-- Records for this task --
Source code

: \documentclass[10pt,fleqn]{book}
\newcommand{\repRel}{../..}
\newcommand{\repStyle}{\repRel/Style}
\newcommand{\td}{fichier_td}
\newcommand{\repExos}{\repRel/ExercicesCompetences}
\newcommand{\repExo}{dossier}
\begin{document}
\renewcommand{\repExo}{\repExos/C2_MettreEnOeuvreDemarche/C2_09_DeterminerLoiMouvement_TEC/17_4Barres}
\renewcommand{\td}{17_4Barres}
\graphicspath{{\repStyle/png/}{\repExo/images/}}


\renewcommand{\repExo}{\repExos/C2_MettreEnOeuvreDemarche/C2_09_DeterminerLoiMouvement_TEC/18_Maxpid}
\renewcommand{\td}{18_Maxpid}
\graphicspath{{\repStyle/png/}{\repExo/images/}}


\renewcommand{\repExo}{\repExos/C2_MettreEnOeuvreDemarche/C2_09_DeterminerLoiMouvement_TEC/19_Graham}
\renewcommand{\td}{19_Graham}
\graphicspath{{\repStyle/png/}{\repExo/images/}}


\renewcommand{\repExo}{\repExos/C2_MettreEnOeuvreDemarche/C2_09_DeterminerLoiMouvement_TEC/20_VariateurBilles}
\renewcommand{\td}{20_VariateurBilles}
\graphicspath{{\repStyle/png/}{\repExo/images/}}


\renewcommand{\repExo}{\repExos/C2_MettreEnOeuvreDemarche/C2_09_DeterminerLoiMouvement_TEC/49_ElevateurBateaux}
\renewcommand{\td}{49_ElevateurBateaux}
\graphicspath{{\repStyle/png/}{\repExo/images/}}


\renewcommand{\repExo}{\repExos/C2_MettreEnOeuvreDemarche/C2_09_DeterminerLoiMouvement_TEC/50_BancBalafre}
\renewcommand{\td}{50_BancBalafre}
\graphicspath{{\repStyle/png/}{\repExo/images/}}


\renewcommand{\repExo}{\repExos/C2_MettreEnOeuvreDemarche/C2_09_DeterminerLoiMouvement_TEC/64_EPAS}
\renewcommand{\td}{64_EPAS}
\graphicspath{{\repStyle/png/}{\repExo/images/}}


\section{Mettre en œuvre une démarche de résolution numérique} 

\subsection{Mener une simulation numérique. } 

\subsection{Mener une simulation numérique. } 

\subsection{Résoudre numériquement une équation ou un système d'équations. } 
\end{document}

--

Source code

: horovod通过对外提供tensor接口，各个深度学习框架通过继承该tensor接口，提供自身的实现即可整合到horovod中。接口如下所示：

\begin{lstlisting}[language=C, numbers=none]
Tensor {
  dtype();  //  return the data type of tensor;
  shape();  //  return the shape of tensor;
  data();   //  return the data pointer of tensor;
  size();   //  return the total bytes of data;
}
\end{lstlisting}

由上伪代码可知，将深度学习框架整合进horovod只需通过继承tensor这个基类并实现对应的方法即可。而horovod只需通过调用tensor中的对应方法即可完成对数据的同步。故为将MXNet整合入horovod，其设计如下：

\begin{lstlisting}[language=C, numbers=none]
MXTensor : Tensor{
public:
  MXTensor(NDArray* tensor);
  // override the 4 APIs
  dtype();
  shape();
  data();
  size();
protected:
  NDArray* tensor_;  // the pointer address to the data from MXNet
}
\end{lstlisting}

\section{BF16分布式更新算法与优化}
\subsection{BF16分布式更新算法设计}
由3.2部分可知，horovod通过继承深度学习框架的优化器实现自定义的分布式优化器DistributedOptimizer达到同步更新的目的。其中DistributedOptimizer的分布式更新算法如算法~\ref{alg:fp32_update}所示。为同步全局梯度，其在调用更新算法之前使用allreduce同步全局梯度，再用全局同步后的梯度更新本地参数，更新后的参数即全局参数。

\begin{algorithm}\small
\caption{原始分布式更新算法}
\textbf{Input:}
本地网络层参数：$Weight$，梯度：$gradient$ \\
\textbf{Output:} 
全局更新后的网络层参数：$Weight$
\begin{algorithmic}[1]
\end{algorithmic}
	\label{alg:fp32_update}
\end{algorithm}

-- What the task requires --
Go through the listing above, and whenever a line holds the word "NDArray", copy it.

-- Written solution --
  MXTensor(NDArray* tensor);
  NDArray* tensor_;  // the pointer address to the data from MXNet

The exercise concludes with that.